# Lecture Outline

Multi-object detection (YOLO, FasterRCNN)
Region proposal networks and tracking
Semantic and instance segmentation
Self-supervised depth estimation
Autonomous control and robotics

# Object Detection

# What is object detection?

Instead of predicting just one label, we want to predict two things: We're going to predict a box, which means the location of that label and the type of that label.

Two things:

The positions of the box (x, y, h, w)
The object within the box

# A simple solution

Previously we couldn't change the number outputs in our CNN, because it was always fixed according to the architecture.

We pick a random box at this image, pass this through CNN, and try to classify what is in this box. Basically then we take a different box and we repeat this process. If the CNN identifies an object, then we store the box. If it doesn't identify the object, then we kind of ignore it, and we go on to the next box.

Problem:
Explosion of number of inputs. Too many sizes, scales, positions. Each time we see a brand new image, we need to repeat this process all over again and start all over.

# R-CNN: Region Proposal Network / Region Evolutional Neural Network

Rich Feature Hierarchies for Accurate Object Detection and Semantic Segmentation

Instead of just randomly picking boxes, this model will take the input image and will try to extract what are called proposal regions, or region proposals.

The idea of step number two is to propose all of the potential different boxes(around 2000) that might have something interesting in the image. We shrink them all to the same size. All the regions(boxes) get fed in through the CNN in parallel, and we put classifications on all 2000 boxes.

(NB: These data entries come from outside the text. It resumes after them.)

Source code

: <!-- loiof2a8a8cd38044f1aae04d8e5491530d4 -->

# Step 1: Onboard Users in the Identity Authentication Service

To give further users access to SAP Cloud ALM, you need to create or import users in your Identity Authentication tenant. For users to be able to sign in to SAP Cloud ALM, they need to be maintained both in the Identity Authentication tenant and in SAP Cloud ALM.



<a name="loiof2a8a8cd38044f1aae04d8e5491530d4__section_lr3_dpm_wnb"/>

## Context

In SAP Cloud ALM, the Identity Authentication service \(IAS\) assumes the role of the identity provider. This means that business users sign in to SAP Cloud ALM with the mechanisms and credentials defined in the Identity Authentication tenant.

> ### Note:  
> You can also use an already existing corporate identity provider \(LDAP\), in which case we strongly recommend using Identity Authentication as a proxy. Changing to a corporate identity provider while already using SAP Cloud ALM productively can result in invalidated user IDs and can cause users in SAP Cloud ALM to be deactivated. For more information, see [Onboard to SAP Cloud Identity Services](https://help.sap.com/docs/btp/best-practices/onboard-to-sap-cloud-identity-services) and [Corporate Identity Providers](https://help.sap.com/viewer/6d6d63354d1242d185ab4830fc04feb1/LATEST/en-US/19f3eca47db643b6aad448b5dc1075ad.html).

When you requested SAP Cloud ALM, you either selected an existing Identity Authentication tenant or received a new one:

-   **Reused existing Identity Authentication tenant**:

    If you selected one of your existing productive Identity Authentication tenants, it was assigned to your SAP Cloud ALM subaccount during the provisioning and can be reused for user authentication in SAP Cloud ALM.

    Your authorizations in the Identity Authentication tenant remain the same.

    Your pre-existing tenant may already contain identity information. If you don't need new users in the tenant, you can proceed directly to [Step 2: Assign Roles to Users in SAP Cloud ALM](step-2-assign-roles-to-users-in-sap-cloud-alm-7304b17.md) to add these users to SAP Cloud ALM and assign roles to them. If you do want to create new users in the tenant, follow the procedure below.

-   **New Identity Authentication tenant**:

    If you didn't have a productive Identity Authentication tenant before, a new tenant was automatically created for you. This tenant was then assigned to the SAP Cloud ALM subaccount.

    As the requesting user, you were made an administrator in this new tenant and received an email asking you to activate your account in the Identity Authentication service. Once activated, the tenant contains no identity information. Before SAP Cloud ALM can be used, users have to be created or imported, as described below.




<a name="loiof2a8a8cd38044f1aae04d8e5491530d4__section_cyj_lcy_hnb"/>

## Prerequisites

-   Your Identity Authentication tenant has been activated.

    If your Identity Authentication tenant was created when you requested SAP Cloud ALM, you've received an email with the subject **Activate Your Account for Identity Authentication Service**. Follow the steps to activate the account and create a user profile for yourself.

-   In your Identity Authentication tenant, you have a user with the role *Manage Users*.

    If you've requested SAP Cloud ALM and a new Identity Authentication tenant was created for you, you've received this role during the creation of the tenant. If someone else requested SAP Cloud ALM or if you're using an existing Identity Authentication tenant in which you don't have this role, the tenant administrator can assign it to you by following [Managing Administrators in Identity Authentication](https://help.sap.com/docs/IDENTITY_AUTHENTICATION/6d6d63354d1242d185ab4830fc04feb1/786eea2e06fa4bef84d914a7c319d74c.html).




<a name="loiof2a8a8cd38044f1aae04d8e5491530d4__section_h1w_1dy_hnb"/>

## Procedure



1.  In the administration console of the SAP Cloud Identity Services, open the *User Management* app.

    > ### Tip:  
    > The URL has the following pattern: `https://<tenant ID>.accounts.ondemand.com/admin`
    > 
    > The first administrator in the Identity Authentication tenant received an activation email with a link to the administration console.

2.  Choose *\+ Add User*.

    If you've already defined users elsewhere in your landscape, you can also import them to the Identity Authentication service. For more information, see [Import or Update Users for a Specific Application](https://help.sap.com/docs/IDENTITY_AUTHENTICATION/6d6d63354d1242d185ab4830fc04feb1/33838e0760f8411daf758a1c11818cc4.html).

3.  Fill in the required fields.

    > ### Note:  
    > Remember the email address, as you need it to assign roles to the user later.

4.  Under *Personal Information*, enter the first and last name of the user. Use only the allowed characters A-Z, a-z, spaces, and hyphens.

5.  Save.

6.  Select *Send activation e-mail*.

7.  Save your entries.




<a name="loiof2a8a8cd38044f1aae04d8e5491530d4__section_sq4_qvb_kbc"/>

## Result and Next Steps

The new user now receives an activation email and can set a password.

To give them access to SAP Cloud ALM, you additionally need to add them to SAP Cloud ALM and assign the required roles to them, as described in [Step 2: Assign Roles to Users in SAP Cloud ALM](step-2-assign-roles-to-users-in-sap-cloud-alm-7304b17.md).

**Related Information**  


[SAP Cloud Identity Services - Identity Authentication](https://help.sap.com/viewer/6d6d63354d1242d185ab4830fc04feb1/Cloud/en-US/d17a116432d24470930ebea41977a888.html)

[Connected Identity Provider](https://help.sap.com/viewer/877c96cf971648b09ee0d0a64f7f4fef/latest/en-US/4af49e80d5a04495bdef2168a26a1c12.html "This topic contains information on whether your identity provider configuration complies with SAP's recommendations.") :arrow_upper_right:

This is a much faster way:

We're not going through all of the boxes.
We're able to leverage parallelization of GPU by combining them all into the same shape. We warp them all to the same shape, and therefore we're able to feed them all together simultaneously through the CNN.

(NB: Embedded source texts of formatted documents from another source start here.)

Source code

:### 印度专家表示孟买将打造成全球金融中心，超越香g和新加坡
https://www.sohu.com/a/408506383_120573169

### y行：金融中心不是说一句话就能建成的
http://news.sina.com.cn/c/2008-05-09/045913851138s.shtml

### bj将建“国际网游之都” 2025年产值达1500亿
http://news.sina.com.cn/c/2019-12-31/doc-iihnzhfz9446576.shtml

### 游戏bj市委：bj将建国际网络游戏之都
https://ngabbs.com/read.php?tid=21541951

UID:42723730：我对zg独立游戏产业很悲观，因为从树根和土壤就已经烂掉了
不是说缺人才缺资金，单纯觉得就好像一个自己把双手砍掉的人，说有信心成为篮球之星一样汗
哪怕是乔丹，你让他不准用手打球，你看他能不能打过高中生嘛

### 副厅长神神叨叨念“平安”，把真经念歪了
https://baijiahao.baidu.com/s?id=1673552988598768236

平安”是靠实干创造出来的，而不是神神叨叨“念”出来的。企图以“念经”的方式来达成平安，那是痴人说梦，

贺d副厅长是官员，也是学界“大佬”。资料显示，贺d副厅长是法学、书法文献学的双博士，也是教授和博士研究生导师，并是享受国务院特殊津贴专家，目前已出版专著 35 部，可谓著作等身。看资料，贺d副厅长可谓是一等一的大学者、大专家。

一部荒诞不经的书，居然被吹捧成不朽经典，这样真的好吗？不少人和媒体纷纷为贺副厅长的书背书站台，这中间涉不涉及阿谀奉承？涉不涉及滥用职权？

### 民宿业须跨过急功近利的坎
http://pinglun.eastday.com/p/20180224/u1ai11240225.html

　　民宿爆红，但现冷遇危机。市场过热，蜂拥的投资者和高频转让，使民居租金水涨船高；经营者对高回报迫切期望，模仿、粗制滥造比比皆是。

This is a very bad solution in practice!

Even though the testing process can be done in parallel, the training process actually still has to train on each one of those 2000 boxes in sequence, one after another.
The region we proposed before are variable size, but for some reason, we had to strength them into the same shape. Thus we lose a lot of the important information about the structure of the image.

# Faster R-CNN

Faster R-CNN: Towards Real-Time Object Detection with Region Proposal Networks

Instead of trying to have an external neural network, or saw an external algorithm propose those regions, now we try to learn the regions directly within the same neural network, so we can have this whole process end to end, and we don't have to deal with all of these different 2000 regions in parallel.

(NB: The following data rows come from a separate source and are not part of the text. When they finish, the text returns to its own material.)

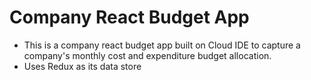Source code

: # Company React Budget App

- This is a company react budget app built on Cloud IDE to capture a company's monthly cost and expenditure budget allocation.
- Uses Redux as its data store
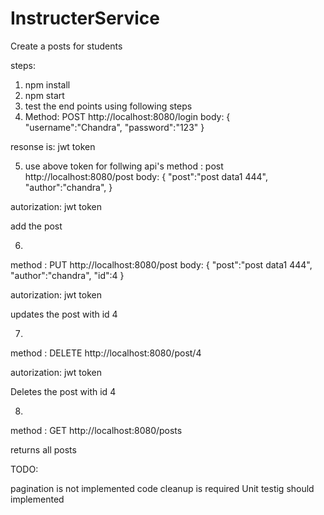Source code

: # InstructerService
Create a posts for students


steps: 
1. npm install
2. npm start
3.  test the end points using following steps
4.  Method: POST  http://localhost:8080/login 
  body: {
    "username":"Chandra",
    "password":"123"
} 

resonse is: jwt token

5. use above token for follwing api's
  method : post  http://localhost:8080/post
  body: {
        "post":"post data1 444",
        "author":"chandra",
}

autorization: jwt token

add the post

6.
  method : PUT  http://localhost:8080/post
  body: {
        "post":"post data1 444",
        "author":"chandra",
        "id":4
}

autorization: jwt token

updates the post with id 4


7.
  method : DELETE  http://localhost:8080/post/4

autorization: jwt token

Deletes the post with id 4


8.
  method : GET  http://localhost:8080/posts

returns all posts


TODO: 

pagination is not implemented
code cleanup is required
Unit testig should implemented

The way this works is that we'll have our big image, and instead of feeding small regions through a CNN, we feed the entire image through a few convolutional layers. The output here will be feature maps on the entire image. This is important because we're not learning convolutional features over small parts or small boxes here. We're learning feature maps over the entire image. By looking at the feature maps, the neural network can actually learn to kind of highlight where are the important parts. We can use a region proposal network that will take these feature maps and basically extract regions where these features are being activated. If the activations are inaccurate, the neural network will get that error signal back, propagate and adjust the activations on the next time of training, so that the region proposal network will improve the proposals on the subsequent iterations. Each of these region proposals that are learned by the activations of the neural network can now be fed through their independent convolutional neural networks that actually perform the classification on each one of these.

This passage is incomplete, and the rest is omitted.